"And God said, let there be a firmament in the midst of the waters, and let it divide the waters from the waters. And God made the firmament, and divided the waters which were under the firmament from the waters which were above the firmament: and it was so" (Genesis 1:6-7).
As God prepared the world for the presence of man, we see the creation of one of the fundamental components for his existence, the firmament. This part of the earth is defined by Strong's Greek and Hebrew Dictionary as "the visible arch of the sky." Today we would call this the atmosphere. What makes up the atmosphere and how important is it? Let's look at a few of the things that we do know about it.
The atmosphere is defined as the gaseous envelope surrounding a celestial body and has several functions. It protects everything underneath it from the ultraviolet radiation of the sun. It also holds the respiratory gases necessary for the life process of plants and animals. It serves as the source of water and part of the machinery that causes the water cycle. It functions to hold heat close to the earth, both as an insulator against too much heat and as an insulator to keep us warm. It also is the source of the mechanism that produces wind. So, it has some very important functions that we cannot do without.

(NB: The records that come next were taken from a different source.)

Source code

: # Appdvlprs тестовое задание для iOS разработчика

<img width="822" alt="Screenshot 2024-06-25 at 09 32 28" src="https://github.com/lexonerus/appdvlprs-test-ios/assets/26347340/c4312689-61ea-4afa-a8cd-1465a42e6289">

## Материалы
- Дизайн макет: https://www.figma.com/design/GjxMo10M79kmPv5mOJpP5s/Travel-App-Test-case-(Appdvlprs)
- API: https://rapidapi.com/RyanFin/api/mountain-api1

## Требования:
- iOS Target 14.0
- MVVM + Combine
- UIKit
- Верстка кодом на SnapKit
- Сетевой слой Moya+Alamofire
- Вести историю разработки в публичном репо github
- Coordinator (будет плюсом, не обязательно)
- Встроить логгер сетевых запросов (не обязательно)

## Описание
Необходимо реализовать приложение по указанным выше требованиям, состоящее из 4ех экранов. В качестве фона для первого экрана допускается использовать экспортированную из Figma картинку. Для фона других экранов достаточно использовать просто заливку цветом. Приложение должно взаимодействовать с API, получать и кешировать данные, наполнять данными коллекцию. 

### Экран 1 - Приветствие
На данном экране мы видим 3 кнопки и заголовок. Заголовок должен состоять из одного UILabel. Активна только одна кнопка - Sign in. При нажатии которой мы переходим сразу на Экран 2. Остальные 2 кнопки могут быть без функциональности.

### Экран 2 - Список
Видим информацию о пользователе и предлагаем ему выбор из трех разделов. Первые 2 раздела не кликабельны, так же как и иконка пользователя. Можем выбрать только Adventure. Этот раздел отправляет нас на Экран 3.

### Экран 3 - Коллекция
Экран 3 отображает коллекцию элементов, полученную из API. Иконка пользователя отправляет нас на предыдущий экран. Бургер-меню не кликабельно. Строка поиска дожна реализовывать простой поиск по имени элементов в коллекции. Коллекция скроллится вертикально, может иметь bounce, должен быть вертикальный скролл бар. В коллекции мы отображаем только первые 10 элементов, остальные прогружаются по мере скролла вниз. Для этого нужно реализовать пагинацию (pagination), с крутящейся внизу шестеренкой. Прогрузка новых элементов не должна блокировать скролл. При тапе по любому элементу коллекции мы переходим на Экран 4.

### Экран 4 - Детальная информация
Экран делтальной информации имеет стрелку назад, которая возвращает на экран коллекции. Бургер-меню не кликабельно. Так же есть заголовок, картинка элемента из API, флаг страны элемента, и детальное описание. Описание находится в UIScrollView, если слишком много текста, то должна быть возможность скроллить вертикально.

It is made up of mostly nitrogen (78%), but also contains oxygen (21%) and many other gases in small quantities: carbon dioxide, helium, hydrogen and ozone. There are generally considered to be about 5 layers making up the atmosphere from the troposphere at ground level to the thermosphere about 60 miles straight up. These layers of gases are held in place by gravity. One of the most important components is water vapor. This forms our clouds and gives us much needed precipitation. This water vapor also helps to absorb the ultraviolet radiation of the sun. If all of the water in the atmosphere were to be released as rain, it would cause a layer of water that would cover the earth to only 2 inches thick. When precipitation does fall from the atmosphere, it certainly must be replaced, and God has designed the hydrologic or water cycle to take care of this.
If the atmosphere were not present around the earth, it would not be possible for life to exist on earth, for the ultraviolet radiation from the sun would fry every exposed living thing. The water vapor and ozone in the atmosphere serve as the greatest absorbers of this radiation.
In the Genesis account of the creation of the firmament, we see that God placed it "in the midst of the waters." Exactly what this means is not clear from what we can see today. But the original creation could be vastly different from what is present today. This dividing of the waters has led to the Vapor Canopy Theory. This layer of water vapor above the firmament may have been put there to protect life from the harmful effects of the sun. This canopy may account for several pre-flood oddities: long lifespans, no rain, a uniformly warm climate and the mist that watered the earth (Genesis 2:6). It may be the source of much of the water of the flood, when the account says the "windows of heaven were opened" (Genesis 7:11).
God has richly blessed us with the creation of the firmament. There are many questions about how our atmosphere works, where it came from and how it is maintained. Indeed, as the psalmist said, "The heavens declare the glory of God, and the firmament showeth his handiwork" (Psalms 19:1).